── LISTED RECORDS
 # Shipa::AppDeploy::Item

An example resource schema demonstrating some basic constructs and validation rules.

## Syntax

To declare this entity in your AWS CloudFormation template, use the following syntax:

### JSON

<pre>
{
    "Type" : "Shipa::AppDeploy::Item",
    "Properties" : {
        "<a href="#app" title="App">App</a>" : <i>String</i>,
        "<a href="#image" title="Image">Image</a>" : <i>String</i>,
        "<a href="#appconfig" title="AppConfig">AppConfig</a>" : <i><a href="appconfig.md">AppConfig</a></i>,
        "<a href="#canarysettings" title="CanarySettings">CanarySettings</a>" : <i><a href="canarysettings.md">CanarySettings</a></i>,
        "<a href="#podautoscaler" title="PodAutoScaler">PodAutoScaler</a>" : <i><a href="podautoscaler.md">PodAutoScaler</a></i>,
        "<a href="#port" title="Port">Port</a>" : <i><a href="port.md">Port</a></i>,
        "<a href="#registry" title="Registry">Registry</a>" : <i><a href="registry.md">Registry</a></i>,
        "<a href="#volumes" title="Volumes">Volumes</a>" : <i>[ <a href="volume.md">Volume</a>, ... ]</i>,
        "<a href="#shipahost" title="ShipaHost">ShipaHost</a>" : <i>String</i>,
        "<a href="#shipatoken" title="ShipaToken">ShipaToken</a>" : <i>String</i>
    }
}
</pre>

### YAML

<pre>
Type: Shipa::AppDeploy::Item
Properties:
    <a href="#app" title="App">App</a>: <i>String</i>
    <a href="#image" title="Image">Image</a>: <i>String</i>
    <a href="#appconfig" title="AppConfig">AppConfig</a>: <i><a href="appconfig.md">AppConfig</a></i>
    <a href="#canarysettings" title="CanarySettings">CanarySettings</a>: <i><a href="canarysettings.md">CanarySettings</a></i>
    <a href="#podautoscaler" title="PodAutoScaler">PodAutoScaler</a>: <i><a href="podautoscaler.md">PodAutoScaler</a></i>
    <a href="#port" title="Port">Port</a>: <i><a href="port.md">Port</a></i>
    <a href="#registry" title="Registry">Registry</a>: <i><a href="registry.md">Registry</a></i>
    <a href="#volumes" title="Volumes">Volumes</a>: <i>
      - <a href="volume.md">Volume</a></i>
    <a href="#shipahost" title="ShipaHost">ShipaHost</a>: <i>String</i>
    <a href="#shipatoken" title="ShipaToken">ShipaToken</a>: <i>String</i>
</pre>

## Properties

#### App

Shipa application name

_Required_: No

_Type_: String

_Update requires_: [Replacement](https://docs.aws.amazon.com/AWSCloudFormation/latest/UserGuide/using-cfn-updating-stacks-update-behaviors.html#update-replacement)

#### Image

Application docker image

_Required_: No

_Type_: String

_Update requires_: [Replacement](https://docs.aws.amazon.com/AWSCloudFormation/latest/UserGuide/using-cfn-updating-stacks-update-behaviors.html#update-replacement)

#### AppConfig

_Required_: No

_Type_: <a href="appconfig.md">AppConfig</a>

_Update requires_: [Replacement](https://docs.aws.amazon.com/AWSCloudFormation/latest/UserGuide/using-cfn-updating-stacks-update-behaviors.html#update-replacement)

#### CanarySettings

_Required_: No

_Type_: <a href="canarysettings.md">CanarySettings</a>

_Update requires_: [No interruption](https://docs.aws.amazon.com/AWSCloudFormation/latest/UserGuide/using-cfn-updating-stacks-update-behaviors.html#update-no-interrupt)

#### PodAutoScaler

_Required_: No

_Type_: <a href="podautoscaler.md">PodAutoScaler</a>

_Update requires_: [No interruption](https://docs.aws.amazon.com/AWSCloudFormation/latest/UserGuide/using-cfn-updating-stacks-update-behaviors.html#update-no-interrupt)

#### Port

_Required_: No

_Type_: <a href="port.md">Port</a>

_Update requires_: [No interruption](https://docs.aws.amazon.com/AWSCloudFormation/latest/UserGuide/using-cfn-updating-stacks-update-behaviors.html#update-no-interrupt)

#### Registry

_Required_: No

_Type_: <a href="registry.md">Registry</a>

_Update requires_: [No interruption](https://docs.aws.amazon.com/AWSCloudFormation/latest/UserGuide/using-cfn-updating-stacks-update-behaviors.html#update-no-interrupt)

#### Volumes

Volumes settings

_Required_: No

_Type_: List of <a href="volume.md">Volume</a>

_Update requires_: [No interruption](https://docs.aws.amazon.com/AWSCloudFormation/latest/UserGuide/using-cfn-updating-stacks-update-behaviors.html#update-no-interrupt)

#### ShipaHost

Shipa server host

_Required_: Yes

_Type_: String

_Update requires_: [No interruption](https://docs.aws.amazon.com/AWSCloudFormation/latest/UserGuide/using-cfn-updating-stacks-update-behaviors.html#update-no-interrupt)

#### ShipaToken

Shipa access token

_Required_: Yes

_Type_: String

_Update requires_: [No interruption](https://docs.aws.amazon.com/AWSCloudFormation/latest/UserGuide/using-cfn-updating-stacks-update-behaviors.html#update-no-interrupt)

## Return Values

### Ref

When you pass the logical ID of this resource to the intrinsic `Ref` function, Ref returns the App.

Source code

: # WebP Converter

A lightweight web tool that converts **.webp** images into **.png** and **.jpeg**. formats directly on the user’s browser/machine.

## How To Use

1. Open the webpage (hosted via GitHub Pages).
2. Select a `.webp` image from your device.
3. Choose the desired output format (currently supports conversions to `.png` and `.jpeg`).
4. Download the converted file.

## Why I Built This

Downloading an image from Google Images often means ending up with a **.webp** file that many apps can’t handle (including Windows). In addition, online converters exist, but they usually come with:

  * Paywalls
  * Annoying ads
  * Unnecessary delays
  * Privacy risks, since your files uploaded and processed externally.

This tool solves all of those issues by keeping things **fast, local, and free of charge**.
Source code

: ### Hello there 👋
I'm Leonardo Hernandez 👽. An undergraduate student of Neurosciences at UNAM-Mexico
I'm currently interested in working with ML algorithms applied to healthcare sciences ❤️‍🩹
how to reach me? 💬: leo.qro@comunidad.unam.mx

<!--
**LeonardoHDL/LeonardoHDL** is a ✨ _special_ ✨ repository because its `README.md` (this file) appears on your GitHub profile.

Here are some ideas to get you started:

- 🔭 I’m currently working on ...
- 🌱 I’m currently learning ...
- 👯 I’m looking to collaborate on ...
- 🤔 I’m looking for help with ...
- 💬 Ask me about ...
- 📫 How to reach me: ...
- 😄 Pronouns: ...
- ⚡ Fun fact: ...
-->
────
Filter the material above down to the lines that hold the word "ShipaHost".

» SOLUTION TO THE EXERCISE
        "<a href="#shipahost" title="ShipaHost">ShipaHost</a>" : <i>String</i>,
    <a href="#shipahost" title="ShipaHost">ShipaHost</a>: <i>String</i>
#### ShipaHost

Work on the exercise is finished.